* **Assignment**
In the records that follow, find each line with the word "birth" and copy it.

* **Extracted material**
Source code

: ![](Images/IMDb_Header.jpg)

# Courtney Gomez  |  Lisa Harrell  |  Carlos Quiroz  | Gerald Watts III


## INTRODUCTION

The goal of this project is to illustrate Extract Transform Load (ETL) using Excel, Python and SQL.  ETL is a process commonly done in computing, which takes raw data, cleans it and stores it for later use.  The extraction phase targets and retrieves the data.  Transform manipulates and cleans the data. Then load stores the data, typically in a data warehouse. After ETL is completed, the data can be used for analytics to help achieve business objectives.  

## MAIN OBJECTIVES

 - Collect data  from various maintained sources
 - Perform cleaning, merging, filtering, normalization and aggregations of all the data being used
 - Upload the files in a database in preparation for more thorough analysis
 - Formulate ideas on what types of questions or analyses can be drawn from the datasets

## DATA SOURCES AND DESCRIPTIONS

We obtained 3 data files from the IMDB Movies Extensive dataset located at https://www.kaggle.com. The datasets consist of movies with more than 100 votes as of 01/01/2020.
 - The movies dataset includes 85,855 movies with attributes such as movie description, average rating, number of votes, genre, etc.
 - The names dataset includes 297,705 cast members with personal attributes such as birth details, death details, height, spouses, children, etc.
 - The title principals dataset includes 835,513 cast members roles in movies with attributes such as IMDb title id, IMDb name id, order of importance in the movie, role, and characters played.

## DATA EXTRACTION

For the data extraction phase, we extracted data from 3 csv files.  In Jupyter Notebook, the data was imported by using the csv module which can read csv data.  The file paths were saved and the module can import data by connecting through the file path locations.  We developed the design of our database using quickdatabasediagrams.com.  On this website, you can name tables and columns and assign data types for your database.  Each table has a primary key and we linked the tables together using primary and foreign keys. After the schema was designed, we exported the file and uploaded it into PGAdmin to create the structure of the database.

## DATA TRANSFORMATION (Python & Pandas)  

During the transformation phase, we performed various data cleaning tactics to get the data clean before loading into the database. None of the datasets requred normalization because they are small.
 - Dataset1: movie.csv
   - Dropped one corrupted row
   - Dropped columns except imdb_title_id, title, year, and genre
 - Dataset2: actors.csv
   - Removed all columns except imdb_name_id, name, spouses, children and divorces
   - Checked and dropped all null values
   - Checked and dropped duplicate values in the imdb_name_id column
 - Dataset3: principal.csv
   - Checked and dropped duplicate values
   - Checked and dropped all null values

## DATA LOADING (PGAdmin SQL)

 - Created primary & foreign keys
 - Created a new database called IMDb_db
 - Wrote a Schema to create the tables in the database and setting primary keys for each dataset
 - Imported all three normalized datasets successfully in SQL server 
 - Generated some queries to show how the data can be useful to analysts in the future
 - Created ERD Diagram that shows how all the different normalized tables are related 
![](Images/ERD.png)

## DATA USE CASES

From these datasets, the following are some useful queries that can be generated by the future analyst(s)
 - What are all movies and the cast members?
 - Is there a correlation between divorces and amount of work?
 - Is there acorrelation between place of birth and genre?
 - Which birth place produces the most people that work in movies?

==

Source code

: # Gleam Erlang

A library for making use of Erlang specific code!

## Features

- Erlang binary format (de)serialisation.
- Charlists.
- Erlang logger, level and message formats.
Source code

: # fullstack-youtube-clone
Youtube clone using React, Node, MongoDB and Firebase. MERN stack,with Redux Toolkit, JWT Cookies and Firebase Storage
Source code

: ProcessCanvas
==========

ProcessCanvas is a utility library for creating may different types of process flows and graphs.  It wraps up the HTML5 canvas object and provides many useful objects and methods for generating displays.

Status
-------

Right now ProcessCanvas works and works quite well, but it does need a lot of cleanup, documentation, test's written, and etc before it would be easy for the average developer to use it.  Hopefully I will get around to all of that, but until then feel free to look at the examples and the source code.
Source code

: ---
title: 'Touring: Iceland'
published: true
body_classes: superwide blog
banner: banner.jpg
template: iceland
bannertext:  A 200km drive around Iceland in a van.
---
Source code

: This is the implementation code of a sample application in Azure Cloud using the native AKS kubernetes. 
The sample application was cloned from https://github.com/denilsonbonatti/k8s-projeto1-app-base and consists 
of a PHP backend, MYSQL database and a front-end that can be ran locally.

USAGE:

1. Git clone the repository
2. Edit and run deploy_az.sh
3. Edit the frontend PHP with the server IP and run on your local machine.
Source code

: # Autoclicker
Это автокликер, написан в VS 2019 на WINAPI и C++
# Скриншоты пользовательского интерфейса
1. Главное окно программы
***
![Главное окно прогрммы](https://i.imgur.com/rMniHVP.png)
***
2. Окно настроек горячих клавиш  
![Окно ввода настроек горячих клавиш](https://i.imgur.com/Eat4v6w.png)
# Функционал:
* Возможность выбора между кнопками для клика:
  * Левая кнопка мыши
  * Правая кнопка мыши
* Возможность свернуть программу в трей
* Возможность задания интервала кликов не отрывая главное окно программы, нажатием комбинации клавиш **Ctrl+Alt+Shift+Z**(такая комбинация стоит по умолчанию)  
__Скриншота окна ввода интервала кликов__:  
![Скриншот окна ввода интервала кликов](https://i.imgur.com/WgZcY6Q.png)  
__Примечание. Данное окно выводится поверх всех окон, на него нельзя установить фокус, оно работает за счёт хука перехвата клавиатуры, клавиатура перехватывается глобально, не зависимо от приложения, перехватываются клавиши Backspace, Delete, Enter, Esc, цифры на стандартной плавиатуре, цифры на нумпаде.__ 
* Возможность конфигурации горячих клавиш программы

* **Result of the task**
 - The names dataset includes 297,705 cast members with personal attributes such as birth details, death details, height, spouses, children, etc.
 - Is there acorrelation between place of birth and genre?
 - Which birth place produces the most people that work in movies?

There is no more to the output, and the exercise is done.